CCTV in the sky: police plan to use military-style spy drones

Arms manufacturer BAE Systems developing national strategy with consortium of government agencies


[Image: Drone-002.jpg] Drones could be used for civilian surveillance in the UK as early as 2012. Source: BAE

Police in the UK are planning to use unmanned spy drones, controversially deployed in Afghanistan, for the *"routine" monitoring of antisocial motorists, *protesters, agricultural thieves and fly-tippers, in a significant expansion of covert state surveillance.
The arms manufacturer BAE Systems, which produces a range of unmanned aerial vehicles (UAVs) for war zones, is adapting the military-style planes for a consortium of government agencies led by Kent police.
Documents from the South Coast Partnership, a Home Office-backed project in which Kent police and others are developing a national drone plan with BAE, have been obtained by the Guardian under the Freedom of Information Act.
They reveal the partnership intends to begin using the drones in time for the 2012 Olympics. They also indicate that police claims that the technology will be used for maritime surveillance fall well short of their intended use – which could span a range of police activity – and that officers have talked about selling the surveillance data to private companies. A prototype drone equipped with high-powered cameras and sensors is set to take to the skies for test flights later this year.
The Civil Aviation Authority, which regulates UK airspace, has been told by BAE and Kent police that civilian UAVs would "greatly extend" the government's surveillance capacity and "revolutionise policing". The CAA is currently reluctant to license UAVs in normal airspace because of the risk of collisions with other aircraft, but adequate "sense and avoid" systems for drones are only a few years away.
Five other police forces have signed up to the scheme, which is considered a pilot preceding the countrywide adoption of the technology for "surveillance, monitoring and evidence gathering". The partnership's stated mission is to introduce drones "into the routine work of the police, border authorities and other government agencies" across the UK.
Concerned about the slow pace of progress of licensing issues, Kent police's assistant chief constable, Allyn Thomas, wrote to the CAA last March arguing that military drones would be useful "in the policing of major events, whether they be protests or the *Olympics". He said interest in their use in the UK had "developed after the terrorist attack in Mumbai".
Stressing that he was not seeking to interfere with the regulatory process, Thomas pointed out that there was "rather more urgency in the work since Mumbai and we have a clear deadline of the 2012 Olympics".
BAE drones are programmed to take off and land on their own, stay airborne for up to 15 hours and reach heights of 20,000ft, making them invisible from the ground.
Far more sophisticated than the remote-controlled rotor-blade robots that hover 50-metres above the ground – which police already use – BAE UAVs are programmed to undertake specific operations.

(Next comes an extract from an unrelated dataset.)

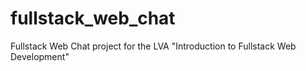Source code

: # fullstack_web_chat
Fullstack Web Chat project for the LVA "Introduction to Fullstack Web Development"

They can, for example, deviate from a routine flightpath after encountering suspicious *activity on the ground, or undertake numerous reconnaissance tasks simultaneously.
The surveillance data is fed back to control rooms via monitoring equipment such as high-definition cameras, radar devices and infrared sensors.
Previously, Kent police has said the drone scheme was intended for use over the English Channel to monitor shipping and detect immigrants crossing from France. However, the documents suggest the maritime focus was, at least in part, a public relations strategy designed to minimise civil liberty concerns.
"There is potential for these [maritime] uses to be projected as a 'good news' story to the public rather than more 'big brother'," a minute from the one of the earliest meetings, in July 2007, states.
Behind closed doors, the scope for UAVs has expanded significantly. Working with various policing organisations as well as the Serious and Organised Crime Agency, the Maritime and Fisheries Agency, HM Revenue and Customs and the UK Border Agency, BAE and Kent police have drawn up wider lists of potential uses.
One document lists "[detecting] theft from cash machines, preventing theft of tractors and monitoring antisocial driving" as future tasks for police drones, while another states the aircraft could be used for road and railway monitoring, search and rescue, event security and covert urban surveillance.
Under a section entitled "Other routine tasks (Local Councils) – surveillance", another document states the drones could be used to combat "fly-posting, fly-tipping, abandoned vehicles, abnormal loads, waste management".
Senior officers have conceded there will be "large capital costs" involved in buying the drones, but argue this will be shared by various government agencies. They also say unmanned aircraft are no more intrusive than CCTV cameras and far cheaper to run than helicopters.
Partnership officials have said the UAVs could raise revenue from private companies. At one strategy meeting it was proposed the aircraft could undertake commercial work during spare time to offset some of the running costs.
There are two models of BAE drone under consideration, neither of which has been licensed to fly in non-segregated airspace by the CAA. The Herti (High Endurance Rapid Technology Insertion) is a five-metre long aircraft that the Ministry of Defence deployed in Afghanistan for tests in 2007 and 2009.
CAA officials are sceptical that any Herti-type drone manufacturer can develop the technology to make them airworthy for the UK before 2015 at the earliest. However the South Coast Partnership has set its sights on another BAE prototype drone, the GA22 airship, developed by Lindstrand Technologies which would be subject to different regulations. BAE and Kent police believe the 22-metre long airship could be certified for civilian use by 2012.
Military drones have been used extensively by the US to assist reconnaissance and airstrikes in Afghanistan and Iraq.
But their use in war zones has been blamed for high civilian death tolls.
http://www.guardian.co.uk/uk/2010/jan/23/cctv-sky-police-plan-drones


CCTV in the sky: police plan to use military-style spy drones - Peter Lemkin - 23-01-2010

By James Hannah
updated 2:42 p.m. ET Nov. 22, 2008

DAYTON, Ohio - If only we could be a fly on the wall when our enemies are plotting to attack us. Better yet, what if that fly could record voices, transmit video and even fire tiny weapons?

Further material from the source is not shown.